--- TASK MATERIAL ---
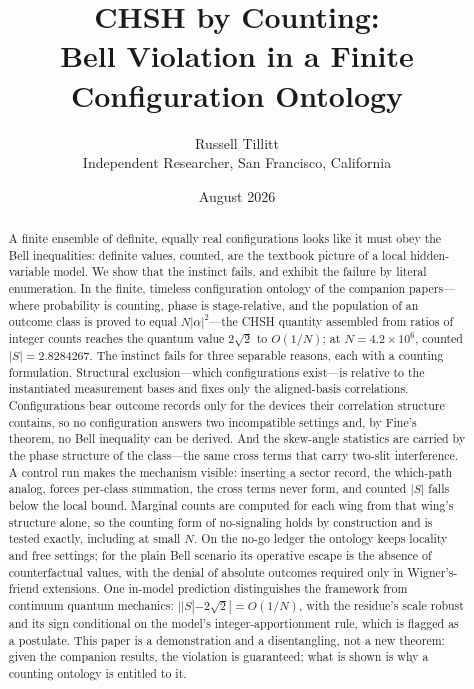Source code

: \documentclass[11pt]{article}
\title{CHSH by Counting:\\ Bell Violation in a Finite Configuration Ontology}
\author{Russell Tillitt\\ \small Independent Researcher, San Francisco, California}
\date{August 2026}
\theoremstyle{definition}
\theoremstyle{remark}
\begin{document}
\maketitle

\begin{abstract}
A finite ensemble of definite, equally real configurations looks like it must obey the Bell inequalities: definite values, counted, are the textbook picture of a local hidden-variable model. We show that the instinct fails, and exhibit the failure by literal enumeration. In the finite, timeless configuration ontology of the companion papers---where probability is counting, phase is stage-relative, and the population of an outcome class is proved to equal $N|\alpha|^2$---the CHSH quantity assembled from ratios of integer counts reaches the quantum value $2\sqrt{2}$ to $O(1/N)$; at $N = 4.2 \times 10^6$, counted $|S| = 2.8284267$. The instinct fails for three separable reasons, each with a counting formulation. Structural exclusion---which configurations exist---is relative to the instantiated measurement bases and fixes only the aligned-basis correlations. Configurations bear outcome records only for the devices their correlation structure contains, so no configuration answers two incompatible settings and, by Fine's theorem, no Bell inequality can be derived. And the skew-angle statistics are carried by the phase structure of the class---the same cross terms that carry two-slit interference. A control run makes the mechanism visible: inserting a sector record, the which-path analog, forces per-class summation, the cross terms never form, and counted $|S|$ falls below the local bound. Marginal counts are computed for each wing from that wing's structure alone, so the counting form of no-signaling holds by construction and is tested exactly, including at small $N$. On the no-go ledger the ontology keeps locality and free settings; for the plain Bell scenario its operative escape is the absence of counterfactual values, with the denial of absolute outcomes required only in Wigner's-friend extensions. One in-model prediction distinguishes the framework from continuum quantum mechanics: $||S| - 2\sqrt{2}| = O(1/N)$, with the residue's scale robust and its sign conditional on the model's integer-apportionment rule, which is flagged as a postulate. This paper is a demonstration and a disentangling, not a new theorem: given the companion results, the violation is guaranteed; what is shown is why a counting ontology is entitled to it.
\end{abstract}
\end{document}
---
**YOUR ASSIGNMENT:** Return, exactly as they stand, all of the lines above, but not the pictures.

**RESPONSE BOX:**
Source code

: \documentclass[11pt]{article}
\title{CHSH by Counting:\\ Bell Violation in a Finite Configuration Ontology}
\author{Russell Tillitt\\ \small Independent Researcher, San Francisco, California}
\date{August 2026}
\theoremstyle{definition}
\theoremstyle{remark}
\begin{document}
\maketitle

\begin{abstract}
A finite ensemble of definite, equally real configurations looks like it must obey the Bell inequalities: definite values, counted, are the textbook picture of a local hidden-variable model. We show that the instinct fails, and exhibit the failure by literal enumeration. In the finite, timeless configuration ontology of the companion papers---where probability is counting, phase is stage-relative, and the population of an outcome class is proved to equal $N|\alpha|^2$---the CHSH quantity assembled from ratios of integer counts reaches the quantum value $2\sqrt{2}$ to $O(1/N)$; at $N = 4.2 \times 10^6$, counted $|S| = 2.8284267$. The instinct fails for three separable reasons, each with a counting formulation. Structural exclusion---which configurations exist---is relative to the instantiated measurement bases and fixes only the aligned-basis correlations. Configurations bear outcome records only for the devices their correlation structure contains, so no configuration answers two incompatible settings and, by Fine's theorem, no Bell inequality can be derived. And the skew-angle statistics are carried by the phase structure of the class---the same cross terms that carry two-slit interference. A control run makes the mechanism visible: inserting a sector record, the which-path analog, forces per-class summation, the cross terms never form, and counted $|S|$ falls below the local bound. Marginal counts are computed for each wing from that wing's structure alone, so the counting form of no-signaling holds by construction and is tested exactly, including at small $N$. On the no-go ledger the ontology keeps locality and free settings; for the plain Bell scenario its operative escape is the absence of counterfactual values, with the denial of absolute outcomes required only in Wigner's-friend extensions. One in-model prediction distinguishes the framework from continuum quantum mechanics: $||S| - 2\sqrt{2}| = O(1/N)$, with the residue's scale robust and its sign conditional on the model's integer-apportionment rule, which is flagged as a postulate. This paper is a demonstration and a disentangling, not a new theorem: given the companion results, the violation is guaranteed; what is shown is why a counting ontology is entitled to it.
\end{abstract}
\end{document}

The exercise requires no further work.